Post by Seabass » Fri Sep 06, 2019 7:38 pm

In today's "racism is very unpopular in America" and "the Republican party isn't racist" news:
The Secret Files of the Master of Modern Republican Gerrymandering

Thomas Hofeller preached secrecy as he remapped American politics from the shadows. The Republican Party operative, known as the master of the modern gerrymander, trained other G.O.P. operatives and legislators nationwide to secure their computer networks, guard access to their maps, and never send e-mails that they didn’t want to see published by the news media. In training sessions for state legislators and junior line drawers, he used a PowerPoint presentation that urged them to “avoid recklessness” and “always be discreet,” and warned that “emails are the tool of the devil.”

Hofeller did not follow his own advice. Before his death, in August, 2018, he saved at least seventy thousand files and several years of e-mails. A review of those records and e-mails—which were recently obtained first by The New Yorker—raises new questions about whether Hofeller unconstitutionally used race data to draw North Carolina’s congressional districts, in 2016. They also suggest that Hofeller was deeply involved in G.O.P. mapmaking nationwide, and include new trails for more potential lawsuits challenging Hofeller’s work, similar to the one on Wednesday which led to the overturning of his state legislative maps in North Carolina.

Hofeller’s files include dozens of intensely detailed studies of North Carolina college students, broken down by race and cross-referenced against the state driver’s-license files to determine whether these students likely possessed the proper I.D. to vote. The studies are dated 2014 and 2015, the years before Hofeller helped Republicans in the state redraw its congressional districts in ways that voting-rights groups said discriminated on the basis of race. North Carolina Republicans said that the maps discriminated based on partisanship but not race. Hofeller’s hard drive also retained a map of North Carolina’s 2017 state judicial gerrymander, with an overlay of the black voting-age population by district, suggesting that these maps—which are currently at the center of a protracted legal battle—might also be a racial gerrymander.
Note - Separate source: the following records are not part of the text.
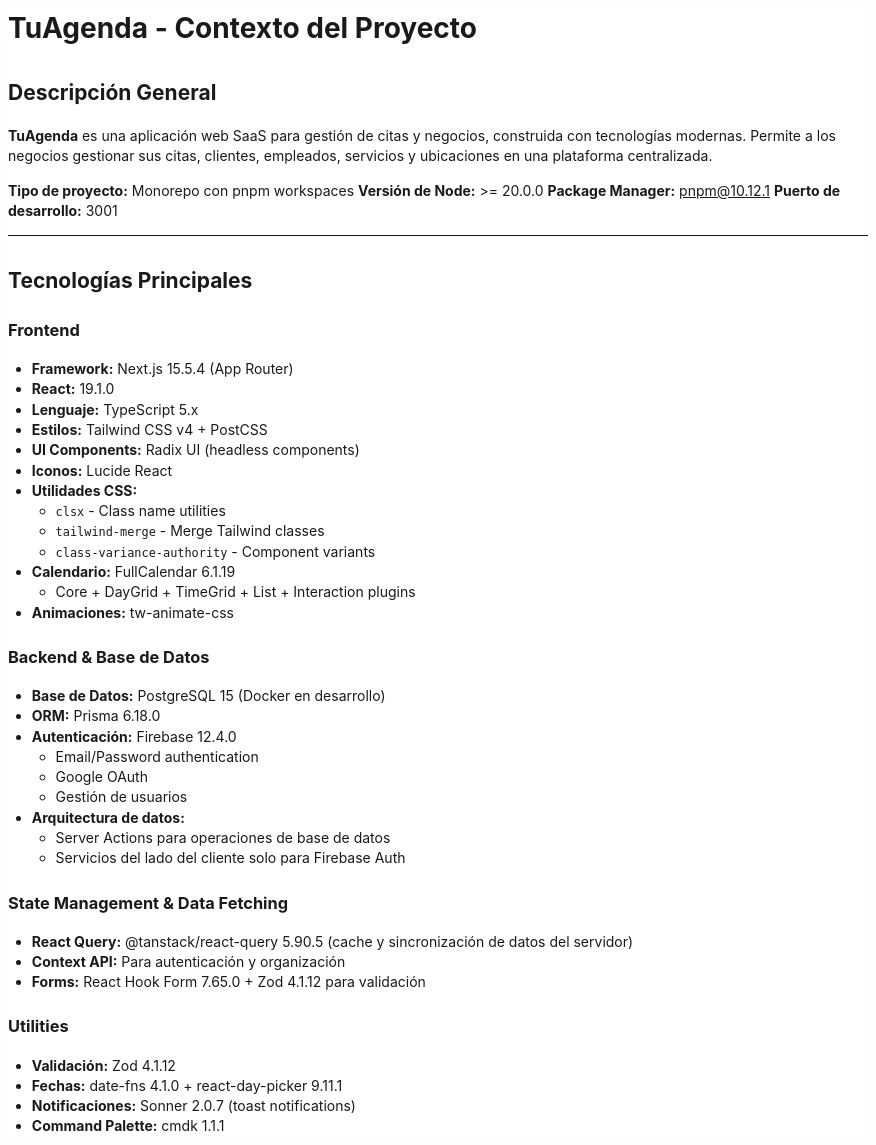 # TuAgenda - Contexto del Proyecto

## Descripción General

**TuAgenda** es una aplicación web SaaS para gestión de citas y negocios, construida con tecnologías modernas. Permite a los negocios gestionar sus citas, clientes, empleados, servicios y ubicaciones en una plataforma centralizada.

**Tipo de proyecto:** Monorepo con pnpm workspaces
**Versión de Node:** >= 20.0.0
**Package Manager:** pnpm@10.12.1
**Puerto de desarrollo:** 3001

---

## Tecnologías Principales

### Frontend
- **Framework:** Next.js 15.5.4 (App Router)
- **React:** 19.1.0
- **Lenguaje:** TypeScript 5.x
- **Estilos:** Tailwind CSS v4 + PostCSS
- **UI Components:** Radix UI (headless components)
- **Iconos:** Lucide React
- **Utilidades CSS:**
  - `clsx` - Class name utilities
  - `tailwind-merge` - Merge Tailwind classes
  - `class-variance-authority` - Component variants
- **Calendario:** FullCalendar 6.1.19
  - Core + DayGrid + TimeGrid + List + Interaction plugins
- **Animaciones:** tw-animate-css

### Backend & Base de Datos
- **Base de Datos:** PostgreSQL 15 (Docker en desarrollo)
- **ORM:** Prisma 6.18.0
- **Autenticación:** Firebase 12.4.0
  - Email/Password authentication
  - Google OAuth
  - Gestión de usuarios
- **Arquitectura de datos:**
  - Server Actions para operaciones de base de datos
  - Servicios del lado del cliente solo para Firebase Auth

### State Management & Data Fetching
- **React Query:** @tanstack/react-query 5.90.5 (cache y sincronización de datos del servidor)
- **Context API:** Para autenticación y organización
- **Forms:** React Hook Form 7.65.0 + Zod 4.1.12 para validación

### Utilities
- **Validación:** Zod 4.1.12
- **Fechas:** date-fns 4.1.0 + react-day-picker 9.11.1
- **Notificaciones:** Sonner 2.0.7 (toast notifications)
- **Command Palette:** cmdk 1.1.1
Other files provide new details about Hofeller’s work for Republicans across the country. Hofeller collected data on the citizen voting-age population in North Carolina, Texas, and Arizona, among other states, as far back as 2011. Hofeller was part of a Republican effort to add a citizenship question to the census, which would have allowed political parties to obtain more precise citizenship data ahead of the 2020 redistricting cycle. State legislative lines could then have been drawn based on the number of citizen voters, which Hofeller believed would make it easier to pack Democrats and minorities into fewer districts, giving an advantage to Republicans.

Other documents show that Hofeller was hired by a Massachusetts Republican who sought to use the Voting Rights Act provision for majority/minority seats to draw a single district containing all of Boston, so that Republicans could make inroads into an otherwise entirely Democratic congressional delegation. Hofeller drew several sets of maps, but the effort went nowhere. Additional files document his work in Mississippi, Alabama, and Virginia, among other states.
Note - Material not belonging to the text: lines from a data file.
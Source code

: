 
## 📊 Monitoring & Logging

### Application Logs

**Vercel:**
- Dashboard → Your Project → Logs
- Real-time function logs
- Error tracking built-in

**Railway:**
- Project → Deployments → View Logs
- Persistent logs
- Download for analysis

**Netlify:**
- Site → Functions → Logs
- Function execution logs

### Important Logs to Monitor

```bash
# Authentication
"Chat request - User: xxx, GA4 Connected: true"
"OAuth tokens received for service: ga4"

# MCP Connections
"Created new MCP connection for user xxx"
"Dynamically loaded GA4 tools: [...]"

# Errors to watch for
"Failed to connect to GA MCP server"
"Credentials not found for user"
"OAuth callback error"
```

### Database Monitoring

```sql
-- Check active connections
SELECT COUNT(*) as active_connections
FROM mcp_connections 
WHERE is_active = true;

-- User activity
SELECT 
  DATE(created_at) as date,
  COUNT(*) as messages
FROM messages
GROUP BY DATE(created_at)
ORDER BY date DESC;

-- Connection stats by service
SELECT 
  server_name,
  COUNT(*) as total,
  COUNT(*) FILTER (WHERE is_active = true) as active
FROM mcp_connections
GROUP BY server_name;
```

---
E-mails also connect Hofeller to redistricting efforts in Florida. Top Republican officials in the state have denied that they played any official role in drawing the state’s legislative and congressional districts in 2011. A 2010 state constitutional amendment barred partisan gerrymandering in Florida. E-mails show that Hofeller communicated with and visited top G.O.P. political operatives in Florida in 2011. The operatives helped organize or draw state legislative and congressional maps that matched the districts that were later enacted. The operatives insisted, at a trial, that drawing the maps was only a hobby. A Florida judge found that argument unconvincing, concluding that the G.O.P. conducted a stealth redistricting operation that snuck partisan maps into the public process and made a “mockery” of the state’s constitutional amendments.

The files mostly pertain to Hofeller’s work in North Carolina, where he drew—and defended in court—the state’s legislative and congressional maps multiple times, after judges ruled them to be either unconstitutionally partisan or racial gerrymanders. The congressional lines that he helped draw in 2016 were struck down by a federal court as a partisan gerrymander; that decision was vacated this past June, in a 5–4 ruling by the U.S. Supreme Court.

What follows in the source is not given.